_What is needed_
From the line with "This is a desktop" through the line with "actual GitHub details).*", repeat the entries verbatim, both end lines included, and add nothing.
━━━━━ Dataset
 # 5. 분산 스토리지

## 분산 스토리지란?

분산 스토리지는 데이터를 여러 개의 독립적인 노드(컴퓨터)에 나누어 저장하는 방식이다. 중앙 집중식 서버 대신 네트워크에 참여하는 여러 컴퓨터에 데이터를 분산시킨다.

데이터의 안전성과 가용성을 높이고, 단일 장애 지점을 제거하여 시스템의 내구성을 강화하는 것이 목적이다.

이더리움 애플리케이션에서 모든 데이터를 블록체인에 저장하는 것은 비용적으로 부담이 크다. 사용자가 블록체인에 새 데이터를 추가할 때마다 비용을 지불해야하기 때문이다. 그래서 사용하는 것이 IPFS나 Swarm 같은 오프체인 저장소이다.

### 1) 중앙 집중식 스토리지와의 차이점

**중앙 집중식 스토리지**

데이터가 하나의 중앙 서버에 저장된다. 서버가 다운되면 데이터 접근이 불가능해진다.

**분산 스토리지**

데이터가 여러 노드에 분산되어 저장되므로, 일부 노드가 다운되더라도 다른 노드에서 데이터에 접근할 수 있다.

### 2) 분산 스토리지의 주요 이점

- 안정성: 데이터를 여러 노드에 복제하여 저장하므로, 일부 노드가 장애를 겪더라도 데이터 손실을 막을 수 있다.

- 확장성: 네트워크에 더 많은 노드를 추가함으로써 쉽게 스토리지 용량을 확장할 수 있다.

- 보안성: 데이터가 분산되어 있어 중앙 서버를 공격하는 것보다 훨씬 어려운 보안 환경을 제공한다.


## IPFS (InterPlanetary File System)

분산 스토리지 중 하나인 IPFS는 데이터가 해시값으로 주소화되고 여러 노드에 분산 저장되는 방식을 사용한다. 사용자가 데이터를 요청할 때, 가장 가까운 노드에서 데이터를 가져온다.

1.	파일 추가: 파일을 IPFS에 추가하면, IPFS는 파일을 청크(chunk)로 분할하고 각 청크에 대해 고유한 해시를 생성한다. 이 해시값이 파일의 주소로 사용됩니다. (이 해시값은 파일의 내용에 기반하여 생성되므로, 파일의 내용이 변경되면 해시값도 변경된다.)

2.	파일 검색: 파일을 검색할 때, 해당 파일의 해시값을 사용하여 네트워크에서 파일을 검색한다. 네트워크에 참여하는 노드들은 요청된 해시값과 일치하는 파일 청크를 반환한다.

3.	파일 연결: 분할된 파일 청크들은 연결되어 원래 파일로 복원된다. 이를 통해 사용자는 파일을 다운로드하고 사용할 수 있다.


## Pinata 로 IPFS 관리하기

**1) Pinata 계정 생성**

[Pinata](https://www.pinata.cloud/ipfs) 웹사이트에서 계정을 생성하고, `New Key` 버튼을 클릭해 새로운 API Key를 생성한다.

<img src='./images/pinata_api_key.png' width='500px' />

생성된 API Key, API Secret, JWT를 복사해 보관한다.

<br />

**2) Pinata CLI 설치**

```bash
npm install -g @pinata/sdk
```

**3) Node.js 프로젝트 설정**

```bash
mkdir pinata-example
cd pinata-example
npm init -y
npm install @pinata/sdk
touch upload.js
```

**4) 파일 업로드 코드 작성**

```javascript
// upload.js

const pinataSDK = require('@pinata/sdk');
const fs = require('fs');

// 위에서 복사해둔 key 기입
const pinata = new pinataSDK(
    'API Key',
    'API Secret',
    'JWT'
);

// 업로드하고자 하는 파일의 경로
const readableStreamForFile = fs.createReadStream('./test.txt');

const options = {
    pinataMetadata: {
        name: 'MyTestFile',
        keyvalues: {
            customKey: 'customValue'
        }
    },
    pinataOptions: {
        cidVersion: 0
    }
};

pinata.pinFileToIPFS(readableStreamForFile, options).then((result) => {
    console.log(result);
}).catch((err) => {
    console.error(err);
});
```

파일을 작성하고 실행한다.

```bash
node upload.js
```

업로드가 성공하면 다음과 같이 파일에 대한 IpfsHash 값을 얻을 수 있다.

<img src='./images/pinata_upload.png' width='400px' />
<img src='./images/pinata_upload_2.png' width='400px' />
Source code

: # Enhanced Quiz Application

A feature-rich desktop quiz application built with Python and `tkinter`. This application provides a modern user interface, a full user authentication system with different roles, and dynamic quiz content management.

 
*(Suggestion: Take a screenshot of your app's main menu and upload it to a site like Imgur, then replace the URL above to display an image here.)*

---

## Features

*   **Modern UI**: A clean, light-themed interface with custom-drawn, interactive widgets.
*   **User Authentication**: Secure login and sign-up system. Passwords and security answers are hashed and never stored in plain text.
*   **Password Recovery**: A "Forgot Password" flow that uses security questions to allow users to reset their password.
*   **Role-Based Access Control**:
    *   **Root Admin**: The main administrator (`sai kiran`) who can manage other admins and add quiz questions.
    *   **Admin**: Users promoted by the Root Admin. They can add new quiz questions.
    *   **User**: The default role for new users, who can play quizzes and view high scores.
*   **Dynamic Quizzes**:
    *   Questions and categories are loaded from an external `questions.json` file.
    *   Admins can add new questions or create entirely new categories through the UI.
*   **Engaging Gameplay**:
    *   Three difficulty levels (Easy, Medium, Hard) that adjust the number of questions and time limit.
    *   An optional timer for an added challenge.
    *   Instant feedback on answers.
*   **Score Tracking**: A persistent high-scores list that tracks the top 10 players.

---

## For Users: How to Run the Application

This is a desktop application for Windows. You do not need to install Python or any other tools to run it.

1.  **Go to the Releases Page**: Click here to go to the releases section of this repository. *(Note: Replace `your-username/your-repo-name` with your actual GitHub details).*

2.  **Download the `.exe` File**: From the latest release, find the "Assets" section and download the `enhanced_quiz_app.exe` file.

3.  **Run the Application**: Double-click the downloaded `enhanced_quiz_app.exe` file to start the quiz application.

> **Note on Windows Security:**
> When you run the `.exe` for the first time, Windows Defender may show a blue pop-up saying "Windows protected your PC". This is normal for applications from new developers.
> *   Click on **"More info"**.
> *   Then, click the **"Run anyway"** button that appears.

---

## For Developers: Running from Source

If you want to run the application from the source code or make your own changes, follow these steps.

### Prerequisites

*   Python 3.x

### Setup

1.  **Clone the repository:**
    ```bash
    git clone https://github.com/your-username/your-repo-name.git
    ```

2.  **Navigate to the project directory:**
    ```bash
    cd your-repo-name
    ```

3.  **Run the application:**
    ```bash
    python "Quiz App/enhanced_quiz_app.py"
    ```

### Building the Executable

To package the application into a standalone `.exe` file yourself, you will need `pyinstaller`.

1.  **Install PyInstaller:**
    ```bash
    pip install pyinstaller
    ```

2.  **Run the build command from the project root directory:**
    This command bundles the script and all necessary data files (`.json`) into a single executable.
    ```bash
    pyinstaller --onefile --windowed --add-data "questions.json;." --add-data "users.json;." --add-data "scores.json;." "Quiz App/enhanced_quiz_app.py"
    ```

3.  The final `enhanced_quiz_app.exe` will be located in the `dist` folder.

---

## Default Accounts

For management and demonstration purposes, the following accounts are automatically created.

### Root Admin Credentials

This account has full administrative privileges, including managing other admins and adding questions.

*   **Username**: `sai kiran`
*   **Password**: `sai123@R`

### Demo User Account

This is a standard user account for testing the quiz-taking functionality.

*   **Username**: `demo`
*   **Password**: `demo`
━━━━━━━━━━
_Response to this exercise_
This is a desktop application for Windows. You do not need to install Python or any other tools to run it.

1.  **Go to the Releases Page**: Click here to go to the releases section of this repository. *(Note: Replace `your-username/your-repo-name` with your actual GitHub details).*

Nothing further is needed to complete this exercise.